The stack works as last in first out
- pop 2 NFAs off the stack.
- merges them together
- Connect 1st NFAs accept state to the 2nd's initial
- Push NFA to stack
- Push newnfa
- Create a new initial and accept states
- Creates new NFA
- Join the initial states to the accept state using an arrow labeled c.
- Going to create a new instance of the NFA class.
- Set it's initial state to the initial state
- Push new NFA to the stack # ¬ returns an instance of the NFA class
- push NFA
- nfastack should only have a single NFA on it at the point.
- Return the set of states that can be reached from the state following e arrows
- Check if the state has arrows labeled e from it
- Check if edge1 is a state
- If there's an edge1, follow it
- Check if edge2 is a state
- If there's an edge2, follow it
- Return the set of states
'current' = THE CURRENT SET
'upcomin' = THE NEXT SET UPCOMING
Shunt and compile the regular expression from the functions in the code
- Call the shunt and compiletom function
- Current set of states and the next set of the states
- Add the initial state to the current set
- Loop through each character in the string
- Check of that state is labeled s
- Add edge1 state to the upcomin set
- Set current to upcomin, and clear out next
- Check if the accept state is in the set of current states
Testing the Shunting Yard Algorithm to see if actually takes a Regular Expression from infix notion to postfix notation.
regex e.g. = (a.b)|(c*.d)
print(shunt("(a.b)|(c*.d)"))
Output:
(a.b)|(c*.d) to ab.c*d.|
Test to see if the compiletom function can actually make a regex into a NFA.
print(compiletom("ab.cd.|"))
Output:
<__main__.nfa object at 0x0000028BACDB97F0>
- Create list of infix regex + Strings to match against the regex infixes.
infixes = ["a.b.c" ,"a.b.c*, a.(b|d).c*", "(a.(b|d))*", "a.(b.b)*.c"]
- Double for loop.
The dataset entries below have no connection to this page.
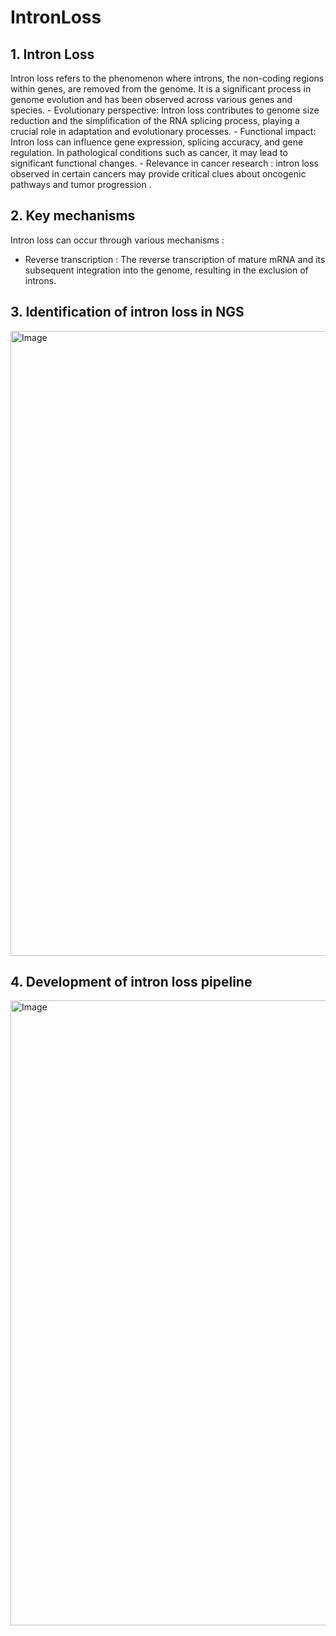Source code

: # IntronLoss

## 1. Intron Loss 
Intron loss refers to the phenomenon where introns, the non-coding regions within genes, are removed from the genome. It is a significant process in genome evolution and has been observed across various genes and species. 
	- Evolutionary perspective: Intron loss contributes to genome size reduction and the simplification of the RNA splicing process, 	playing a crucial role in adaptation and evolutionary processes.
	- Functional impact: Intron loss can influence gene expression, splicing accuracy, and gene regulation. In pathological conditions such as cancer, it may lead to significant functional changes.
	- Relevance in  cancer research : intron loss observed in certain cancers may provide critical clues about oncogenic pathways and tumor progression .

## 2. Key mechanisms 
Intron loss can occur through various mechanisms : 

- Reverse transcription : The reverse transcription of mature mRNA and its subsequent integration into the genome, resulting in the exclusion of introns.

## 3. Identification of intron loss in NGS
<img src="https://github.com/user-attachments/assets/8c0403c9-f027-436d-a1b0-fc5a3140bc0e" alt="Image" height = "1000" width="1500">

## 4. Development of intron loss pipeline 
<img src="https://github.com/user-attachments/assets/3617aeda-72e3-409f-949b-144d2075ae7c" alt="Image" height = "1000" width="1500">
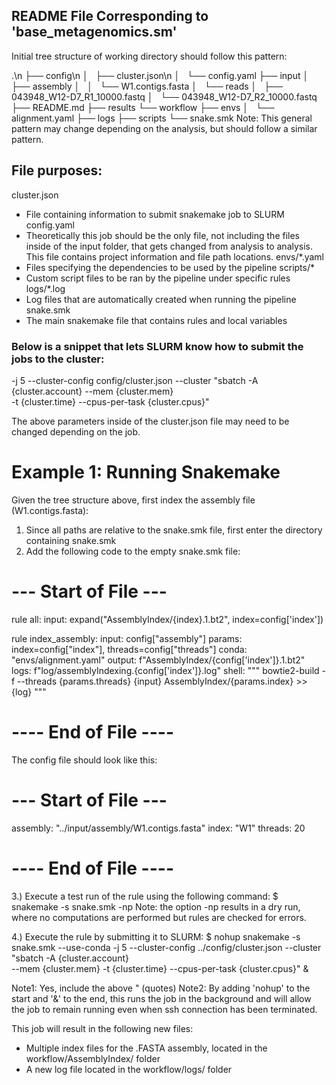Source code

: ## README File Corresponding to 'base_metagenomics.sm'

Initial tree structure of working directory should follow this pattern:

.\n
├── config\n
│   ├── cluster.json\n
│   └── config.yaml
├── input
│   ├── assembly
│   │   └── W1.contigs.fasta
│   └── reads
│       ├── 043948_W12-D7_R1_10000.fastq
│       └── 043948_W12-D7_R2_10000.fastq
├── README.md
├── results
└── workflow
    ├── envs
    │   └── alignment.yaml
    ├── logs
    ├── scripts
    └── snake.smk
Note: This general pattern may change depending on the analysis, but should follow a similar pattern.

## File purposes:
cluster.json
- File containing information to submit snakemake job to SLURM
config.yaml
- Theoretically this job should be the only file, not including the files inside of the input folder,
    that gets changed from analysis to analysis. This file contains project information and file path
    locations.
envs/*.yaml
- Files specifying the dependencies to be used by the pipeline
scripts/*
- Custom script files to be ran by the pipeline under specific rules
logs/*.log
- Log files that are automatically created when running the pipeline
snake.smk
- The main snakemake file that contains rules and local variables

### Below is a snippet that lets SLURM know how to submit the jobs to the cluster:
-j 5 --cluster-config config/cluster.json --cluster "sbatch -A {cluster.account} --mem {cluster.mem} \
-t {cluster.time} --cpus-per-task {cluster.cpus}"

The above parameters inside of the cluster.json file may need to be changed depending on the job.





# Example 1: Running Snakemake
Given the tree structure above, first index the assembly file (W1.contigs.fasta):

1. Since all paths are relative to the snake.smk file, first enter the directory containing snake.smk
2. Add the following code to the empty snake.smk file:
# --- Start of File --- #
rule all:
    input:
        expand("AssemblyIndex/{index}.1.bt2", index=config['index'])

rule index_assembly:
    input:
        config["assembly"]
    params:
        index=config["index"],
        threads=config["threads"]
    conda:
        "envs/alignment.yaml"
    output:
        f"AssemblyIndex/{config['index']}.1.bt2"
    logs:
        f"log/assemblyIndexing.{config['index']}.log"
    shell:
        """
        bowtie2-build -f --threads {params.threads} {input} AssemblyIndex/{params.index} >> {log}
        """
# ---- End of File ---- #

The config file should look like this:
# --- Start of File --- #
assembly: "../input/assembly/W1.contigs.fasta"
index: "W1"
threads: 20
# ---- End of File ---- #

3.) Execute a test run of the rule using the following command:
$ snakemake -s snake.smk -np
Note: the option -np results in a dry run, where no computations are performed but rules are checked for errors.

4.) Execute the rule by submitting it to SLURM:
$ nohup snakemake -s snake.smk --use-conda -j 5 --cluster-config ../config/cluster.json --cluster "sbatch -A {cluster.account} \
 --mem {cluster.mem} -t {cluster.time} --cpus-per-task {cluster.cpus}" &

Note1: Yes, include the above " (quotes)
Note2: By adding 'nohup' to the start and '&' to the end, this runs the job in the background and will allow the
job to remain running even when ssh connection has been terminated.

This job will result in the following new files:
- Multiple index files for the .FASTA assembly, located in the workflow/AssemblyIndex/ folder
- A new log file located in the workflow/logs/ folder


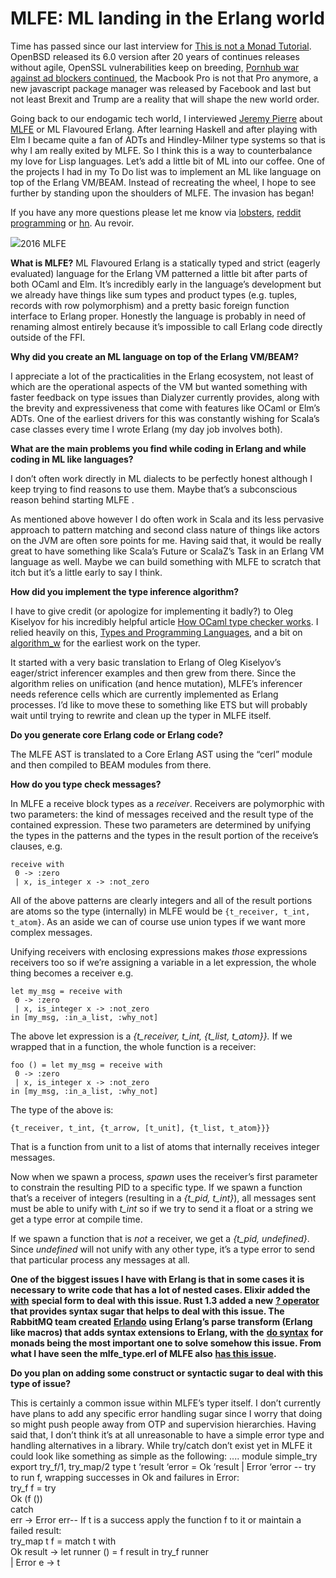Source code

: # MLFE: ML landing in the Erlang world

Time has passed since our last interview for [This is not a Monad Tutorial](http://notamonadtutorial.com/). OpenBSD released its 6.0 version after 20 years of continues releases without agile, OpenSSL vulnerabilities keep on breeding, [Pornhub war against ad blockers continued](http://blog.bugreplay.com/post/152579164219/pornhubdodgesadblockersusingwebsockets), the Macbook Pro is not that Pro anymore, a new javascript package manager was released by Facebook and last but not least Brexit and Trump are a reality that will shape the new world order.

Going back to our endogamic tech world, I interviewed [Jeremy Pierre](http://noisycode.com/) about [MLFE](https://github.com/j14159/mlfe) or ML Flavoured Erlang. After learning Haskell and after playing with Elm I became quite a fan of ADTs and Hindley-Milner type systems so that is why I am really exited by MLFE. So I think this is a way to counterbalance my love for Lisp languages. Let’s add a little bit of ML into our coffee. One of the projects I had in my To Do list was to implement an ML like language on top of the Erlang VM/BEAM. Instead of recreating the wheel, I hope to see further by standing upon the shoulders of MLFE. The invasion has began!

If you have any more questions please let me know via [lobsters](https://lobste.rs/s/vw8zb2/d_day_invasion_with_mlfe_ml_landing_erlang), [reddit programming](https://www.reddit.com/r/programming/comments/5d2ooi/dday_invasion_with_mlfe_ml_landing_in_the_erlang/) or [hn](https://news.ycombinator.com/item?id=12958099). Au revoir.

![](https://miro.medium.com/max/410/1*VHoeeRQqosE3Woi37aHFeA.jpeg)2016 MLFE

**What is MLFE?**
ML Flavoured Erlang is a statically typed and strict (eagerly evaluated) language for the Erlang VM patterned a little bit after parts of both OCaml and Elm. It’s incredibly early in the language’s development but we already have things like sum types and product types (e.g. tuples, records with row polymorphism) and a pretty basic foreign function interface to Erlang proper. Honestly the language is probably in need of renaming almost entirely because it’s impossible to call Erlang code directly outside of the FFI.  
  
**Why did you create an ML language on top of the Erlang VM/BEAM?**

I appreciate a lot of the practicalities in the Erlang ecosystem, not least of which are the operational aspects of the VM but wanted something with faster feedback on type issues than Dialyzer currently provides, along with the brevity and expressiveness that come with features like OCaml or Elm’s ADTs. One of the earliest drivers for this was constantly wishing for Scala’s case classes every time I wrote Erlang (my day job involves both).

**What are the main problems you find while coding in Erlang and while coding in ML like languages?**

I don’t often work directly in ML dialects to be perfectly honest although I keep trying to find reasons to use them. Maybe that’s a subconscious reason behind starting MLFE .

As mentioned above however I do often work in Scala and its less pervasive approach to pattern matching and second class nature of things like actors on the JVM are often sore points for me. Having said that, it would be really great to have something like Scala’s Future or ScalaZ’s Task in an Erlang VM language as well. Maybe we can build something with MLFE to scratch that itch but it’s a little early to say I think.

**How did you implement the type inference algorithm?**

I have to give credit (or apologize for implementing it badly?) to Oleg Kiselyov for his incredibly helpful article [How OCaml type checker works](http://okmij.org/ftp/ML/generalization.html). I relied heavily on this, [Types and Programming Languages](https://www.cis.upenn.edu/~bcpierce/tapl/), and a bit on [algorithm_w](https://github.com/tomprimozic/type-systems/tree/master/algorithm_w) for the earliest work on the typer.

It started with a very basic translation to Erlang of Oleg Kiselyov’s eager/strict inferencer examples and then grew from there. Since the algorithm relies on unification (and hence mutation), MLFE’s inferencer needs reference cells which are currently implemented as Erlang processes. I’d like to move these to something like ETS but will probably wait until trying to rewrite and clean up the typer in MLFE itself.  
  
**Do you generate core Erlang code or Erlang code?**

The MLFE AST is translated to a Core Erlang AST using the “cerl” module and then compiled to BEAM modules from there.

**How do you type check messages?**

In MLFE a receive block types as a _receiver_. Receivers are polymorphic with two parameters: the kind of messages received and the result type of the contained expression. These two parameters are determined by unifying the types in the patterns and the types in the result portion of the receive’s clauses, e.g.

    receive with   
     0 -> :zero  
     | x, is_integer x -> :not_zero
     
All of the above patterns are clearly integers and all of the result portions are atoms so the type (internally) in MLFE would be `{t_receiver, t_int, t_atom}`. As an aside we can of course use union types if we want more complex messages.

Unifying receivers with enclosing expressions makes _those_ expressions receivers too so if we’re assigning a variable in a let expression, the whole thing becomes a receiver e.g.

    let my_msg = receive with  
     0 -> :zero  
     | x, is_integer x -> :not_zero   
    in [my_msg, :in_a_list, :why_not]

The above let expression is a _{t_receiver, t_int, {t_list, t_atom}}._ If we wrapped that in a function, the whole function is a receiver:

    foo () = let my_msg = receive with   
     0 -> :zero  
     | x, is_integer x -> :not_zero   
    in [my_msg, :in_a_list, :why_not]

The type of the above is:

    {t_receiver, t_int, {t_arrow, [t_unit], {t_list, t_atom}}}
    
That is a function from unit to a list of atoms that internally receives integer messages.

Now when we spawn a process, _spawn_ uses the receiver’s first parameter to constrain the resulting PID to a specific type. If we spawn a function that’s a receiver of integers (resulting in a _{t_pid, t_int}_), all messages sent must be able to unify with _t_int_ so if we try to send it a float or a string we get a type error at compile time.

If we spawn a function that is _not_ a receiver, we get a _{t_pid, undefined}_. Since _undefined_ will not unify with any other type, it’s a type error to send that particular process any messages at all.

**One of the biggest issues I have with Erlang is that in some cases it is necessary to write code that has a lot of nested cases. Elixir added the** [**with**](http://learningelixir.joekain.com/learning-elixir-with/) **special form to deal with this issue. Rust 1.3 added a new** [**? operator**](https://blog.rust-lang.org/2016/11/10/Rust-1.13.html#the--operator) **that provides syntax sugar that helps to deal with this issue. The RabbitMQ team created** [**Erlando**](https://www.rabbitmq.com/blog/2011/05/17/can-you-hear-the-drums-erlando/) **using Erlang’s parse transform (Erlang like macros) that adds syntax extensions to Erlang, with the** [**do syntax**](https://github.com/rabbitmq/erlando#user-content-lots-of-different-types-of-monads) **for monads being the most important one to solve somehow this issue. From what I have seen the mlfe_type.erl of MLFE also** [**has this issue**](https://github.com/j14159/mlfe/blob/master/src/mlfe_typer.erl#L403-L427)**.**

**Do you plan on adding some construct or syntactic sugar to deal with this type of issue?**

This is certainly a common issue within MLFE’s typer itself. I don’t currently have plans to add any specific error handling sugar since I worry that doing so might push people away from OTP and supervision hierarchies. Having said that, I don’t think it’s at all unreasonable to have a simple error type and handling alternatives in a library. While try/catch don’t exist yet in MLFE it could look like something as simple as the following:
     ....
     module simple_try
    export try_f/1, try_map/2
    type t ‘result ‘error = Ok ‘result | Error ‘error
    -- try to run f, wrapping successes in Ok and failures in    Error:  
    try_f f = try  
     Ok (f ())  
    catch   
     err -> Error err-- If t is a success apply the function f to    it or maintain a failed result:  
    try_map t f = match t with  
    Ok result -> let runner () = f result in try_f runner  
    | Error e -> t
For loops through the regex and strings.
strings = ["abc", "abbc", "abcc", "abad", "abbbc"]
- The match function prints out True/False if the infix regex matches the string.
infix = a.b.c
string = abc
print(match(exp, res), exp, res)
Output:
True a.b.c abc
Type in any Infix and string to be matched and tested
infix = (a.(b|d))*
string = abc
while loop prints out True/False if the infix regex matches the string
print(match(infixes, string), infixes, string)
Output:
False (a.(b|d))* abc
crtl+c and then press the 'Enter' key to exit prompt
Besides the typical errors of misspelling and missing :, ), etc. I had one problem that stopped my progress with the project. When the match function was called all the matches would come out as 'False' and 'None'. After attempting to find errors that are not clear and do not cause the code to crash I tracked it down to my indentation in the for loop in the match function. After I fixed the indentation the output displayed both 'False' and 'True'.